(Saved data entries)

::::::

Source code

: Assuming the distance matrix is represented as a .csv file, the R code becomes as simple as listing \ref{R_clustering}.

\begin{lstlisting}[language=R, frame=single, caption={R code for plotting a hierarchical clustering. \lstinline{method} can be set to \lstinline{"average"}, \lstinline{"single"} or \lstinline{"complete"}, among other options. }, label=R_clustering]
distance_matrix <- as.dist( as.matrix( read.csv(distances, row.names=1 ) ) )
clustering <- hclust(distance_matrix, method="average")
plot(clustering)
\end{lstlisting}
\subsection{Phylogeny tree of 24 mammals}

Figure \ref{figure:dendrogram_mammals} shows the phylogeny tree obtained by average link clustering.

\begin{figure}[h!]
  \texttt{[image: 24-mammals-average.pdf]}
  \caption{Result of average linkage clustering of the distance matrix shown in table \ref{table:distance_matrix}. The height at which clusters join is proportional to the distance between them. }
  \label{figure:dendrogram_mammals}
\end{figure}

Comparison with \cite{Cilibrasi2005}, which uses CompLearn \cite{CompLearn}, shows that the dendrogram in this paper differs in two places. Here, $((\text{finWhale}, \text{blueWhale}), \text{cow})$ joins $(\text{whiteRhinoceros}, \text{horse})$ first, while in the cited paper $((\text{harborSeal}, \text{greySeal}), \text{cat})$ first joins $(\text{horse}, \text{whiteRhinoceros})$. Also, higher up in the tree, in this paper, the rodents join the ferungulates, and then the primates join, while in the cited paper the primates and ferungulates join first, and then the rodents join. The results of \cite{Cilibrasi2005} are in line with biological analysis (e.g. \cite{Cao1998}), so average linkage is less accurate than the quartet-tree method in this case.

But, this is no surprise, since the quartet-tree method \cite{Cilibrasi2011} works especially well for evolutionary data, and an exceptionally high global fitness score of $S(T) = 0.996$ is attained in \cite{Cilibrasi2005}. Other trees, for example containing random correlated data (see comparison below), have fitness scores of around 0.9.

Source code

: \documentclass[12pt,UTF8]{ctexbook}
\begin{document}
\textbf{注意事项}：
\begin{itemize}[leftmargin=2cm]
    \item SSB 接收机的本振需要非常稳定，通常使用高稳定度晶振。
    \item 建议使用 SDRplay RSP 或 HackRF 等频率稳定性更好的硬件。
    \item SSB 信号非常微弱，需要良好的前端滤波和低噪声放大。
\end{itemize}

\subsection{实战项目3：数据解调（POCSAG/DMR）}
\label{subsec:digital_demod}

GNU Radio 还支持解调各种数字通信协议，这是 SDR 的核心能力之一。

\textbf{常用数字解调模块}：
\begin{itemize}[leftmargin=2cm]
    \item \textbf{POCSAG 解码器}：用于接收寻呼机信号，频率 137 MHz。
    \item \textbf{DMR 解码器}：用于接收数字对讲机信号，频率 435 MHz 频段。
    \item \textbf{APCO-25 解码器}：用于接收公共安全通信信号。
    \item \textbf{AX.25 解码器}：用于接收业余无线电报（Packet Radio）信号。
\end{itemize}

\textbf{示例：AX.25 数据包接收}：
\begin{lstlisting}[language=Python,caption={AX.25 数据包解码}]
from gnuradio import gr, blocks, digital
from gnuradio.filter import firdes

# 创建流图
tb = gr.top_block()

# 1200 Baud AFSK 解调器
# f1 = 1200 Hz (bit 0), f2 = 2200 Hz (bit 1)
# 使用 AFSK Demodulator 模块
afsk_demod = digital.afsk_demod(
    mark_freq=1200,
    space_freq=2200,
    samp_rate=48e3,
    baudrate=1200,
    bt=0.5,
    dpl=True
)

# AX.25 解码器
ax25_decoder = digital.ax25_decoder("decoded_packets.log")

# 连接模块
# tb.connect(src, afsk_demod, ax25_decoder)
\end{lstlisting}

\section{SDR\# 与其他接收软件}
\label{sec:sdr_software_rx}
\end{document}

::::::

(Try it) Pull out all lines of the data with the string "figure".

(Task answer)
Figure \ref{figure:dendrogram_mammals} shows the phylogeny tree obtained by average link clustering.
\begin{figure}[h!]
  \label{figure:dendrogram_mammals}
\end{figure}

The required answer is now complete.